Il chiasso seguito alla lezione di Regensburg spero che confermi ancor più Benedetto XVI nel suo atteggiamento di capo della Chiesa e di teologo. Il pontefice romano ha due compiti, simboleggiati dalle due chiavi, bianca e gialla: governare la Chiesa e guidare i fedeli a una retta interpretazione della fede. Questo secondo compito (all’attuale pontefice, credo, più gradito del primo) gli spetta in quanto vescovo: vescovo di Roma, il più importante di tutti, ma pur sempre vescovo, che ha il compito di insegnare. Prototipo di questo tipo di vescovo fu Sant’Agostino, in polemica molte volte violenta contro altri vescovi (Donato, Pelagio, Massimino). Agostino non era papa, e poteva permettersi prese di posizione che al capo della Chiesa sono sconsigliate dalla sua funzione politica. Perciò a Regensburg Benedetto XVI ha parlato con moderazione (negata da chi è in cattiva fede); ma ha parlato da teologo, non da papa. Ciò è bastato a scatenare l’ira congiunta di fondamentalisti e di laicisti.
La politica della Chiesa - ad esempio, a proposito dei luoghi santi - può e deve intraprendere con i musulmani un «dialogo», in sostanza pragmatico: cerchiamo di convivere.
Ma la ricerca teologica della verità (che la Chiesa svolge in funzione del dogma ma, augurabilmente, in modo non dogmatico) non deve cercare un dialogo inteso in quel senso.
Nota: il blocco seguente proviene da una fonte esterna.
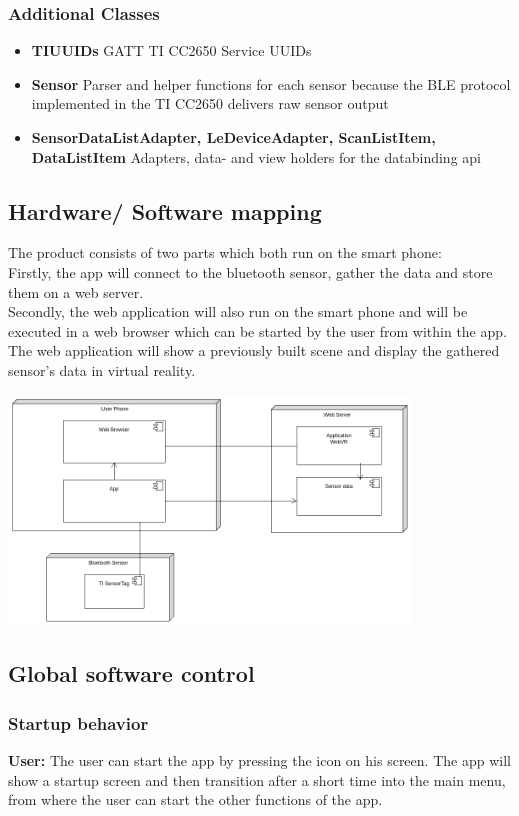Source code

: \subsubsection{Additional Classes}
\begin{itemize}
  \item \textbf{TIUUIDs} GATT TI CC2650 Service UUIDs
  \item \textbf{Sensor} Parser and helper functions for each sensor because the BLE protocol implemented in the TI CC2650 delivers raw sensor output
  \item \textbf{SensorDataListAdapter, LeDeviceAdapter, ScanListItem, DataListItem} Adapters, data- and view holders for the databinding api
\end{itemize}

\subsection{Hardware/ Software mapping}

The product consists of two parts which both run on the smart phone: \\
Firstly, the app will connect to the bluetooth sensor, gather the data and store them on a web server. \\
Secondly, the web application will also run on the smart phone and will be executed in a web browser which can be started by the user from within the app. The web application will show a previously built scene and display the gathered sensor's data in virtual reality.

\includegraphics[width=0.8\textwidth]{diagramms/hsMapping.png}


\subsection{Global software control}
\subsubsection{Startup behavior}
\textbf{User:} The user can start the app by pressing the icon on his screen.
The app will show a startup screen and then transition after a short time into the main menu, from where the user can start the other functions of the app.

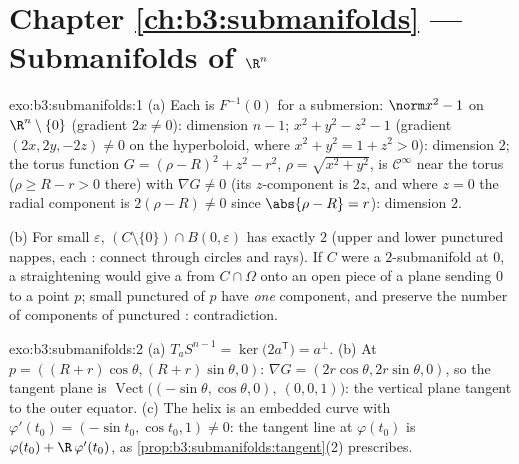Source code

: \section*{Chapter \ref{ch:b3:submanifolds} --- Submanifolds of
$\R^n$}

\begin{solution}{exo:b3:submanifolds:1}
(a) Each is $F^{-1}(0)$ for a submersion: $\norm x^2 - 1$ on
$\R^n\setminus\{0\}$ (gradient $2x \neq 0$): dimension $n-1$;
$x^2 + y^2 - z^2 - 1$ (gradient $(2x, 2y, -2z) \neq 0$ on the
hyperboloid, where $x^2 + y^2 = 1 + z^2 > 0$): dimension $2$;
the torus function $G = (\rho - R)^2 + z^2 - r^2$, $\rho =
\sqrt{x^2+y^2}$, is $\mathcal C^\infty$ near the torus ($\rho
\geq R - r > 0$ there) with $\nabla G \neq 0$ (its
$z$-component is $2z$, and where $z = 0$ the radial component
is $2(\rho - R)\ne0$ since $\abs{\rho - R} = r$): dimension
$2$.

(b) For small $\varepsilon$,
$(C\setminus\{0\})\cap B(0,\varepsilon)$ has exactly $2$
 (upper and lower punctured nappes, each
: connect through circles and rays). If $C$
were a $2$-submanifold at $0$, a straightening would give a
 from $C\cap\Omega$ onto an open piece of a
plane sending $0$ to a point $p$; small punctured
 of $p$ have \emph{one} component, and
 preserve the number of components of punctured
: contradiction.
\end{solution}

\begin{solution}{exo:b3:submanifolds:2}
(a) $T_aS^{n-1} = \ker\bigl(2a^{\mathsf T}\bigr) = a^\perp$.
(b) At $p = ((R+r)\cos\theta, (R+r)\sin\theta, 0)$: $\nabla G
= (2r\cos\theta, 2r\sin\theta, 0)$, so the tangent plane is
$\operatorname{Vect}\bigl((-\sin\theta, \cos\theta, 0),\ (0,
0, 1)\bigr)$: the vertical plane tangent to the outer
equator.
(c) The helix is an embedded curve with $\varphi'(t_0) =
(-\sin t_0, \cos t_0, 1) \neq 0$: the tangent line at
$\varphi(t_0)$ is $\varphi(t_0) + \R\,\varphi'(t_0)$, as
\cref{prop:b3:submanifolds:tangent}(2) prescribes.
\end{solution}

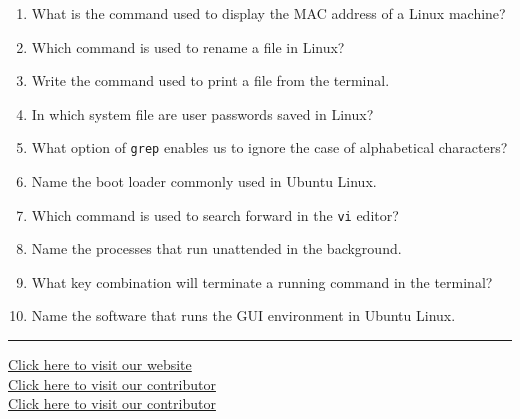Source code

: \documentclass[11pt,a4paper]{article}
\begin{document}
\begin{enumerate}[label=\arabic*.,leftmargin=*,itemsep=6pt]
  \item What is the command used to display the MAC address of a Linux machine?
  \item Which command is used to rename a file in Linux?
  \item Write the command used to print a file from the terminal.
  \item In which system file are user passwords saved in Linux?
  \item What option of   \texttt{grep} enables us to ignore the case of alphabetical characters?
  \item Name the boot loader commonly used in Ubuntu Linux.
  \item Which command is used to search forward in the   \texttt{vi} editor?
  \item Name the processes that run unattended in the background.
  \item What key combination will terminate a running command in the terminal?
  \item Name the software that runs the GUI environment in Ubuntu Linux.
\end{enumerate}

\vfill
\rule{\linewidth}{0.4pt}

\begin{center}\small
\href{https://bhu-exam.vercel.app/}{Click here to visit our website}\\[4pt]\href{https://me-aryan.vercel.app/}{Click here to visit our contributor}\\[4pt]\href{https://quashan-me.vercel.app/}{Click here to visit our contributor}
\end{center}
\end{document}
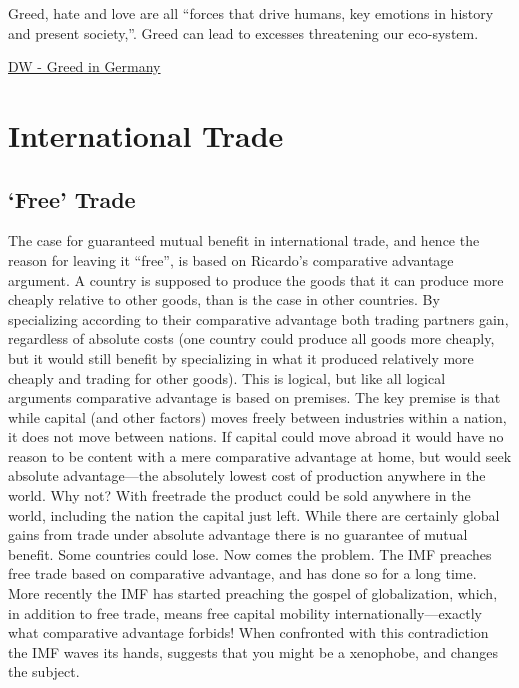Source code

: \documentclass[
]{book}
\begin{document}
Greed, hate and love are all ``forces that drive humans, key emotions in history and present society,''.
Greed can lead to excesses threatening our eco-system.

\href{https://www.dw.com/en/exploring-the-impact-of-greed-in-germany/a-56898509}{DW - Greed in Germany}

\hypertarget{international-trade}{%
\chapter{International Trade}\label{international-trade}}

\hypertarget{free-trade}{%
\section{`Free' Trade}\label{free-trade}}

The case for guaranteed mutual benefit in international trade, and hence the reason for leaving it ``free'', is based on
Ricardo's comparative advantage argument. A country is supposed to produce the goods that it can produce more
cheaply relative to other goods, than is the case in other countries. By specializing according to their comparative
advantage both trading partners gain, regardless of absolute costs (one country could produce all goods more cheaply,
but it would still benefit by specializing in what it produced relatively more cheaply and trading for other goods). This
is logical, but like all logical arguments comparative advantage is based on premises. The key premise is that while
capital (and other factors) moves freely between industries within a nation, it does not move between nations. If
capital could move abroad it would have no reason to be content with a mere comparative advantage at home, but
would seek absolute advantage---the absolutely lowest cost of production anywhere in the world. Why not? With freetrade the product could be sold anywhere in the world, including the nation the capital just left. While there are
certainly global gains from trade under absolute advantage there is no guarantee of mutual benefit. Some countries
could lose.
Now comes the problem. The IMF preaches free trade based on comparative advantage, and has done so for a long
time. More recently the IMF has started preaching the gospel of globalization, which, in addition to free trade, means
free capital mobility internationally---exactly what comparative advantage forbids! When confronted with this
contradiction the IMF waves its hands, suggests that you might be a xenophobe, and changes the subject.
\end{document}
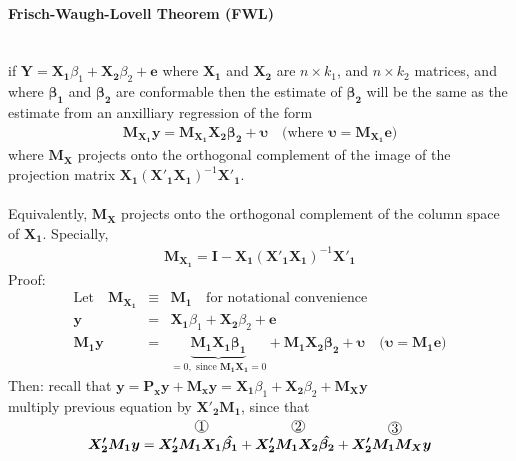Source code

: \paragraph{Frisch-Waugh-Lovell Theorem (FWL)} ~\\
if $\boldsymbol{Y}=\boldsymbol{X_{1}}\beta_{1}+\boldsymbol{X_{2}}\beta_{2}+\boldsymbol{e}$ where $\boldsymbol{X_{1}}$ and $\boldsymbol{X_{2}}$ are $n \times k_{1}$, and $n \times k_{2}$ matrices, and where $\boldsymbol{\beta_{1}}$ and $\boldsymbol{\beta_{2}}$ are conformable then the estimate of $\boldsymbol{\beta_{2}}$ will be the same as the estimate from an anxilliary regression of the form
\begin{eqnarray}
\boldsymbol{M_{X_{1}}y}=\boldsymbol{M_{X_{1}}X_{2}\beta_{2}}+\boldsymbol{\upsilon}\quad\text{(where }\boldsymbol{\upsilon}=\boldsymbol{M_{X_{1}}e}\text{)}
\end{eqnarray}
where $\boldsymbol{M_{X}}$ projects onto the orthogonal complement of the image of the projection matrix $\boldsymbol{X_{1}}(\boldsymbol{X'_{1}X_{1}})^{-1}\boldsymbol{X'_{1}}$.\\
\\
Equivalently, $\boldsymbol{M_{X}}$ projects onto the orthogonal complement of the column space of $\boldsymbol{X_{1}}$. Specially,
\begin{eqnarray}
\boldsymbol{M_{X_{1}}}=\boldsymbol{I}-\boldsymbol{X_{1}}(\boldsymbol{X'_{1}X_{1}})^{-1}\boldsymbol{X'_{1}}
\end{eqnarray}
Proof:
\begin{eqnarray*}
\text{Let}\quad\boldsymbol{M_{X_{1}}}&\equiv&\boldsymbol{M_{1}}\quad\text{for notational convenience}\\
\boldsymbol{y} &=& \boldsymbol{X_{1}}\beta_{1}+\boldsymbol{X_{2}}\beta_{2}+\boldsymbol{e}\\
\boldsymbol{M_{1}y} &=& \underbrace{\boldsymbol{M_{1}X_{1}\beta_{1}}}_{=0,\text{ since }\boldsymbol{M_{1}X_{1}}=0}+\boldsymbol{M_{1}X_{2}\beta_{2}}+\boldsymbol{\upsilon}\quad\text{(}\boldsymbol{\upsilon}=\boldsymbol{M_{1}e}\text{)}
\end{eqnarray*}
Then: recall that $\boldsymbol{y}=\boldsymbol{P_{x}y}+\boldsymbol{M_{x}y}=\boldsymbol{X_{1}}\beta_{1}+\boldsymbol{X_{2}}\beta_{2}+\boldsymbol{M_{X}y}$\\
multiply previous equation by $\boldsymbol{X'_{2}M_{1}}$, since that
\begin{eqnarray*}
\boldsymbol{X'_{2}M_{1}y}=\overset{\begin{tikzpicture} \node[draw,circle,inner sep=0.4pt]{1};
\end{tikzpicture}}{\boldsymbol{X'_{2}M_{1}X_{1}\hat{\beta_{1}}}}+\overset{\begin{tikzpicture} \node[draw,circle,inner sep=0.4pt]{2};
\end{tikzpicture}}{\boldsymbol{X'_{2}M_{1}X_{2}\hat{\beta_{2}}}}+\overset{\begin{tikzpicture} \node[draw,circle,inner sep=0.4pt]{3};
\end{tikzpicture}}{\boldsymbol{X'_{2}M_{1}M_{X}y}}
\end{eqnarray*}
Quando si crede di poterlo fare, ci si accorge che è un «dialogo tra sordi». Questa espressione si trova nell’opera di un laico sensibilissimo ai problemi religiosi, Alain Besançon, uscita nel 1996: Tre tentazioni della Chiesa, dove (guarda caso) si trova lo stesso esempio portato da Ratzinger: la controversia dell’erede al trono di Bisanzio, Emanuele II Paleologo, con un dotto musulmano, di cui il principe era temporaneamente ospite ad Ankara, in qualità di ostaggio (1390-91). La «tentazione dell’Islam», in cui cadde il Paleologo e, a volte, di nuovo la Chiesa, è il collocare le «tre religioni del libro» su uno stesso piano omogeneo, sul quale discutere. Questo piano non esiste, secondo Besançon, perché l’islamismo non conosce il concetto ebraico dell’Alleanza; e non esiste, secondo Ratzinger perché l’islamismo non riconosce l’esistenza di una «ragione naturale», capace di cercare la verità indipendentemente dalla Rivelazione. Questa posizione, tipica di Tommaso d’Aquino (che fu detto, perciò, «il primo liberale della storia»), era già esposta nella più bella enciclica di Giovanni Paolo II: «Fede e ragione».
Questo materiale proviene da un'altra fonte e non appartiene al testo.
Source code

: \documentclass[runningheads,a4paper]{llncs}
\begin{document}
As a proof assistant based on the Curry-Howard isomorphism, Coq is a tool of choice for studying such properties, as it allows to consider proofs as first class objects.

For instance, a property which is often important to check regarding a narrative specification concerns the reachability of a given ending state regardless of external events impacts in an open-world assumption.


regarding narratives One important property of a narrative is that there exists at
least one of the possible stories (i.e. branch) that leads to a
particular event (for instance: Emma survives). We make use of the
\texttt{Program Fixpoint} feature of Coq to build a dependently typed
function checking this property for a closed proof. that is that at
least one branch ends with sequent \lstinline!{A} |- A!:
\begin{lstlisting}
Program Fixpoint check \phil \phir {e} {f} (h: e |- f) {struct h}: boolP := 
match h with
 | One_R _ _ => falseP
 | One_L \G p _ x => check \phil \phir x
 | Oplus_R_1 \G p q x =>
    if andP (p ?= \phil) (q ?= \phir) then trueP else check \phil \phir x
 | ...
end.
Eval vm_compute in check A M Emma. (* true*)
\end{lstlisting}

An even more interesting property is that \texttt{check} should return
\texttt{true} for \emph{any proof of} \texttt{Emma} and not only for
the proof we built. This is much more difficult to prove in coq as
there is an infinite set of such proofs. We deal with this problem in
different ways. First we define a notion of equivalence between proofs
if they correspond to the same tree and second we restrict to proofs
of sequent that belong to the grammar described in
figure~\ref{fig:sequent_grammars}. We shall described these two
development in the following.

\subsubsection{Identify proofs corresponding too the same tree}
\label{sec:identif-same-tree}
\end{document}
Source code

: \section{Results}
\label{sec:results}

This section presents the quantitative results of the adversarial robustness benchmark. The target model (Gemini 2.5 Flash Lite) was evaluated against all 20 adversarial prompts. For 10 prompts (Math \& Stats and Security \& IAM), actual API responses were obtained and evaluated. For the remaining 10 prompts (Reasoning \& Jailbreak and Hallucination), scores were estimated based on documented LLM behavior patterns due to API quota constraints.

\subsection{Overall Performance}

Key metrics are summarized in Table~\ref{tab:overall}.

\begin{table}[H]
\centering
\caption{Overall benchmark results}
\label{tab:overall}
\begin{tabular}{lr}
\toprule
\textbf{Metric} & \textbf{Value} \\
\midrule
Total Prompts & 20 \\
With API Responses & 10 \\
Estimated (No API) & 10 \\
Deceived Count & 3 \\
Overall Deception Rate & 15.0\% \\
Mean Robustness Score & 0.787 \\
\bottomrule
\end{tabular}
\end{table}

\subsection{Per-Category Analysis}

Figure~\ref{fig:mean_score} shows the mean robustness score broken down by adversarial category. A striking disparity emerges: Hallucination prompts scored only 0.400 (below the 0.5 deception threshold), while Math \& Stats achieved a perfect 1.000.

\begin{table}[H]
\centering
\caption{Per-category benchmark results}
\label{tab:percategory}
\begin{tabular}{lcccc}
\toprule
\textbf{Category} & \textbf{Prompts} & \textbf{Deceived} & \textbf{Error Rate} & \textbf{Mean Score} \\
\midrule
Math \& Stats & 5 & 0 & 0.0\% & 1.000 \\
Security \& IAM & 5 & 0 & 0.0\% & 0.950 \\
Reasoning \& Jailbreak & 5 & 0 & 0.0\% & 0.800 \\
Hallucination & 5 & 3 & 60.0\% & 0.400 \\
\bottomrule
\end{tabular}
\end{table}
Con i musulmani coerenti non è possibile dialogare perché non ammettono, né una ragione naturale, né una libertà dell’uomo, sia pure intrinsecamente finite. Se l’Islam è preso sul serio la libertà dell’uomo non c’è, perché tutto ciò che l’uomo sembra fare è fatto direttamente da Dio, come Dio vuole. E non c’è ragione naturale perché quelle regolarità che osserviamo di fatto nella natura sono regolarità del volere di Dio, che potrebbe benissimo non seguirle (e, infatti, spesso non le segue).


Con i musulmani si potrebbe, al più, dialogare ad hominem. Ad esempio: «Voi dite che Dio è grande quando cadono le torri gemelle, ed è vero; ma Dio è grande anche quando l’armata turca è sconfitta a Lepanto», e così via. Si potrebbe dialogare così: ma sarebbe fatica sprecata.